Our approach to innovation is key to remaining competitive and ensuring that the costs we’ve managed to get down, stay down without any further erosion of margins. Digitalization is a major factor in this, particularly in areas such as remote operations, condition monitoring, sensor technology, visualization, analytics and robotics.

In a nutshell, subsea is about putting things in the underwater environment and making them work. We do this exceptionally well and our ingenuity is world-renowned. We’re already doing some of it digitally but must develop the next wave of digital applications that will help transform our industry. That’s why the focus of our flagship event, Subsea Expo, is firmly on innovation and the future of digitalization next February.

Marginal fields are a case in point. Through the work of NSRI, OGTC and the OGA, the industry now has better data and a clearer understanding of how to develop these small pools of hydrocarbons. Subsea tie-backs to existing infrastructure are the enablers to these fields and we must introduce further efficiencies in their design, installation and operation. Digitalization will be one of the keys to unlocking this potential along with a more joined-up, campaign-based approach to achieve the economies of scale required to profitably exploit these fields.

And this brings us neatly on to skills. With digitalization, there’s a need for different skills sets in the future and that’s why Subsea UK is continuing its work with young people, providing tools and initiatives to help educate and encourage them to bring their digital skills to the subsea sector.

Our Subsea Channel resource for primary science education and STEM Challenge for secondary schools is an example of how we engage the younger generation to take an interest in underwater science.

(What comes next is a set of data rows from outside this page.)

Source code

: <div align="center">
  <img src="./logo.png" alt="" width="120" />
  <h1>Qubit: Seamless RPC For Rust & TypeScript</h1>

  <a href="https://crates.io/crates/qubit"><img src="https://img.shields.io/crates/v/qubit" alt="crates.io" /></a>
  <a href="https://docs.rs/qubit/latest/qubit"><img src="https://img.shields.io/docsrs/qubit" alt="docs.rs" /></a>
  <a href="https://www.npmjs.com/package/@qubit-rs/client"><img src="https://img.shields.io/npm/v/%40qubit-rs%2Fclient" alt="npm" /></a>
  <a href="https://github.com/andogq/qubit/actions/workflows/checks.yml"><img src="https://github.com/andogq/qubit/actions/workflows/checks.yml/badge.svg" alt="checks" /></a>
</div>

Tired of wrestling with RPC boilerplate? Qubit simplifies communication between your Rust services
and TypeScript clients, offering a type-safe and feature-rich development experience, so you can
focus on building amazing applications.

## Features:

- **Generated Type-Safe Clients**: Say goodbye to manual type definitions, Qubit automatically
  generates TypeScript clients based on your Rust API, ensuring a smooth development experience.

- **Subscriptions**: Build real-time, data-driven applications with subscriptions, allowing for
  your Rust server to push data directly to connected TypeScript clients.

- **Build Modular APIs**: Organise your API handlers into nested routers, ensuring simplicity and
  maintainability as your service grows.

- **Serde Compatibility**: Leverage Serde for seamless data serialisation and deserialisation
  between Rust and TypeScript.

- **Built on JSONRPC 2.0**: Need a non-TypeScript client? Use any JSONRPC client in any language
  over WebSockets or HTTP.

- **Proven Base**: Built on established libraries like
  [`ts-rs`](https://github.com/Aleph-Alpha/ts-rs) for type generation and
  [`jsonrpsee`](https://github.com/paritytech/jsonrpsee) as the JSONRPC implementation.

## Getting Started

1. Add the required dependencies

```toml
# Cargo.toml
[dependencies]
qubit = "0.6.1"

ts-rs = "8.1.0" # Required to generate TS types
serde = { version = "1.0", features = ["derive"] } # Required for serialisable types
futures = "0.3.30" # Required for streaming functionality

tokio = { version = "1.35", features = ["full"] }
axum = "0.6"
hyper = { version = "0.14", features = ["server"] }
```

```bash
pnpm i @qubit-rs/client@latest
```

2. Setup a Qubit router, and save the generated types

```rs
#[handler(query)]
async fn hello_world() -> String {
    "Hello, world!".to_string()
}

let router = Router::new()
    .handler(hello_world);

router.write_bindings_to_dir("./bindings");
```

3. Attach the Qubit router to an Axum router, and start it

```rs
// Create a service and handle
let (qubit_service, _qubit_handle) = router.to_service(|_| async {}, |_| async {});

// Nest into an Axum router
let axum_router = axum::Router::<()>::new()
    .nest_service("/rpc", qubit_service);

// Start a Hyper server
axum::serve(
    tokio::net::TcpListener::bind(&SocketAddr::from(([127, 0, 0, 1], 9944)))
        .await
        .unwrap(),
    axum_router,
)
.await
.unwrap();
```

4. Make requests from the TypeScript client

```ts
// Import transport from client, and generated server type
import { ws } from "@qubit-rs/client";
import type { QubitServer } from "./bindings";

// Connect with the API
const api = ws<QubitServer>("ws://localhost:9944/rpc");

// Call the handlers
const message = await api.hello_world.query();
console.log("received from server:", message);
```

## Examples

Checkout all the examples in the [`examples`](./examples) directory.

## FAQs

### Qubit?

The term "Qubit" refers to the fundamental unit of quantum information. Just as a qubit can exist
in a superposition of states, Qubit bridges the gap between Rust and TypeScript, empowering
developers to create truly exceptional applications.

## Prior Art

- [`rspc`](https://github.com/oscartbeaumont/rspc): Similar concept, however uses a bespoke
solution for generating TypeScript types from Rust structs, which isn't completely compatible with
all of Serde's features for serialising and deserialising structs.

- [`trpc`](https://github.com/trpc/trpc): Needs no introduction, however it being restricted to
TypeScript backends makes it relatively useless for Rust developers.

With oil and gas still suffering from a poor reputation among many young people, not helped by the recent downturn, it’s even more imperative that we demonstrate to the next generation that subsea is an industry in its own right; an industry which works across many diverse vertical markets in oil & gas, marine renewables, aquaculture, defence and ocean science.

Against this backdrop, Subsea UK provides leadership to help the sector deliver the growth and high value performance that ensures it makes a valuable contribution to the economy. It’s worth reminding ourselves of the vital role subsea plays in helping achieve MER UK (maximizing economic recovery), the £8 billion in revenues it generates, 55 percent of which are exports, the 50,000 plus jobs and high value manufacturing base it supports.

Subsea UK promotes British underwater ingenuity, innovation and expertise around the world and we are working ever more closely with the relevant organisations on a more joined-up approach to exporting and supporting subsea companies diversify into new geographical markets.

Our oceans, covering 70 percent of the planet, are a source of health and wealth. They contain rich, valuable and diverse resources and the U.K., with such a preeminent capability in subsea technology and engineering, is in an enviable position to exploit this enormous economic values. We’ve demonstrated our success in oil and gas and, more recently, offshore wind. As we look to the future, we need to ensure we have the technology and appropriate skills to continue to grow and create high-value jobs through further diversification in emerging and maturing areas such as wave & tidal energy, deepsea mining and aquaculture.